Atheist organization in India

The Atheist Centre is an institution founded by Goparaju Ramachandra Rao (aka Gora, 1902–1975) and Saraswathi Gora (1912–2006) to initiate social change in rural Andhra Pradesh based on the ideology of Gandhism and atheism. Founded in 1940 at Mudnur village in Krishna district in Andhra Pradesh, India the Centre was later shifted to Vijayawada in 1947.
As a member organisation of the Federation of Indian Rationalist Associations, the Atheist Centre endorses the Amsterdam Declaration 2002. The institution received the International Humanist and Ethical Union's International Humanist Award in 1986 for pioneering in the field of social work. After the Indian Ocean tsunami, the Atheist Centre worked with the Institute for Humanist Studies to provide aid to the victims of the disaster.

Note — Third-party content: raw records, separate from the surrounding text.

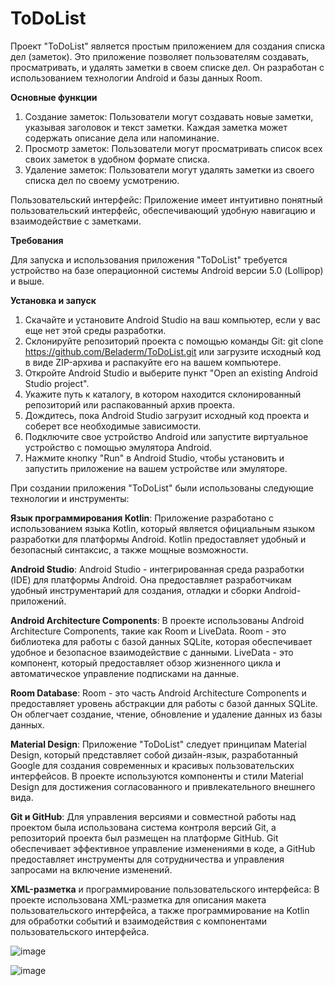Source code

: # ToDoList
Проект "ToDoList" является простым приложением для создания списка дел (заметок). Это приложение позволяет пользователям создавать, просматривать,  и удалять заметки в своем списке дел. Он разработан с использованием технологии Android и базы данных Room.



**Основные функции**
1) Создание заметок: Пользователи могут создавать новые заметки, указывая заголовок и текст заметки. Каждая заметка может содержать описание дела или напоминание.
2) Просмотр заметок: Пользователи могут просматривать список всех своих заметок в удобном формате списка.
3) Удаление заметок: Пользователи могут удалять заметки из своего списка дел по своему усмотрению.

Пользовательский интерфейс: Приложение имеет интуитивно понятный пользовательский интерфейс, обеспечивающий удобную навигацию и взаимодействие с заметками.

**Требования** 

Для запуска и использования приложения "ToDoList" требуется устройство на базе операционной системы Android версии 5.0 (Lollipop) и выше.

**Установка и запуск**
1) Скачайте и установите Android Studio на ваш компьютер, если у вас еще нет этой среды разработки.
2) Склонируйте репозиторий проекта с помощью команды Git: git clone https://github.com/Beladerm/ToDoList.git или загрузите исходный код в виде ZIP-архива и распакуйте его на вашем компьютере.
3) Откройте Android Studio и выберите пункт "Open an existing Android Studio project".
4) Укажите путь к каталогу, в котором находится склонированный репозиторий или распакованный архив проекта.
5) Дождитесь, пока Android Studio загрузит исходный код проекта и соберет все необходимые зависимости.
6) Подключите свое устройство Android или запустите виртуальное устройство с помощью эмулятора Android.
7) Нажмите кнопку "Run" в Android Studio, чтобы установить и запустить приложение на вашем устройстве или эмуляторе.

При создании приложения "ToDoList" были использованы следующие технологии и инструменты:

**Язык программирования Kotlin**: Приложение разработано с использованием языка Kotlin, который является официальным языком разработки для платформы Android. Kotlin предоставляет удобный и безопасный синтаксис, а также мощные возможности.

**Android Studio**: Android Studio - интегрированная среда разработки (IDE) для платформы Android. Она предоставляет разработчикам удобный инструментарий для создания, отладки и сборки Android-приложений.

**Android Architecture Components**: В проекте использованы Android Architecture Components, такие как Room и LiveData. Room - это библиотека для работы с базой данных SQLite, которая обеспечивает удобное и безопасное взаимодействие с данными. LiveData - это компонент, который предоставляет обзор жизненного цикла и автоматическое управление подписками на данные.

**Room Database**: Room - это часть Android Architecture Components и предоставляет уровень абстракции для работы с базой данных SQLite. Он облегчает создание, чтение, обновление и удаление данных из базы данных.

**Material Design**: Приложение "ToDoList" следует принципам Material Design, который представляет собой дизайн-язык, разработанный Google для создания современных и красивых пользовательских интерфейсов. В проекте используются компоненты и стили Material Design для достижения согласованного и привлекательного внешнего вида.

**Git и GitHub**: Для управления версиями и совместной работы над проектом была использована система контроля версий Git, а репозиторий проекта был размещен на платформе GitHub. Git обеспечивает эффективное управление изменениями в коде, а GitHub предоставляет инструменты для сотрудничества и управления запросами на включение изменений.

**XML-разметка** и программирование пользовательского интерфейса: В проекте использована XML-разметка для описания макета пользовательского интерфейса, а также программирование на Kotlin для обработки событий и взаимодействия с компонентами пользовательского интерфейса.

![image](https://github.com/Beladerm/ToDoList/assets/90094274/33b1410c-0bb4-4001-9b64-8bcd5069c974) 

 ![image](https://github.com/Beladerm/ToDoList/assets/90094274/571fbd85-8434-40f5-899d-801fcee2f25d)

Atheist Centre celebrated its platinum jubilee of 75 years on 5 January 2014. Gora's daughter Mythri is currently the Chairperson, and sons Lavanam and Vijyam continuing as Executive Directors of the Centre.

==Secular social work==
With the guiding principles of Gora and his positive atheism, Atheist Centre, India brought revolutionary changes in Indian social work. Born for the cause of social change with Gandhian principles, Atheist Centre, India initiated and continuing the social work for social change. Atheist Centre started its work from removal of untouchability in 1940s, Atheist Centre organised the cosmopolitan dinners and inter-caste marriages to annihilate the caste system, exposing superstitious beliefs and promoting scientific temper and humanism. Mahatma Gandhi was impressed with Atheist Centre's work and interested and met atheist Gora. Atheist Centre still continuing the legacy of Gora and Saraswathi Gora in carrying the comprehensive programmes of social as well as individual development for the transformation of society. Atheist Centre initiated social organisation Arthik Samata Mandal, Vasavya Mahila Mandali and Samskar. The first two were founded by Gora and Samskar was started in post-Gora period. Arthik Samata Mandali is involved in integrated rural development and specific programmes for children. It continues as one of the leading organisations in the field of disaster management. The organisation has specific emphasis on weavers and tribal population. The eye camps and polio camps run by the organisation have been popular. Vasavya Mahila Mandali is involved in women's programmes like promotion of women groups for self-help, health programmes, working women's hostel, a shelter home for women with problems, an eye bank and AIDS control. The organisation is highly reputed for its women's counselling programmes in Andhra Pradesh.
Samskar (Reform) is an initiative of Atheist Centre's work among the criminal tribes who are now known as denotified tribes. Lavanam, Hemalata Lavanam and others worked in the Criminal settlements of Andhra Pradesh and initiated steps for criminal reformation. Samskar also took up the programme for the eradication of the Jogini system, which is a remnant of the Devadasi in Telangana region of AP. It is a heinous practice thrust on the poor untouchable women in the remote villages of the erstwhile Hyderabad State. Chelli Nilayam, Sister's Home, was founded at Varni, in Nizamabad District in 1987 for the Jogins. All three organisations have their headquarters at Atheist Centre, Vijayawada.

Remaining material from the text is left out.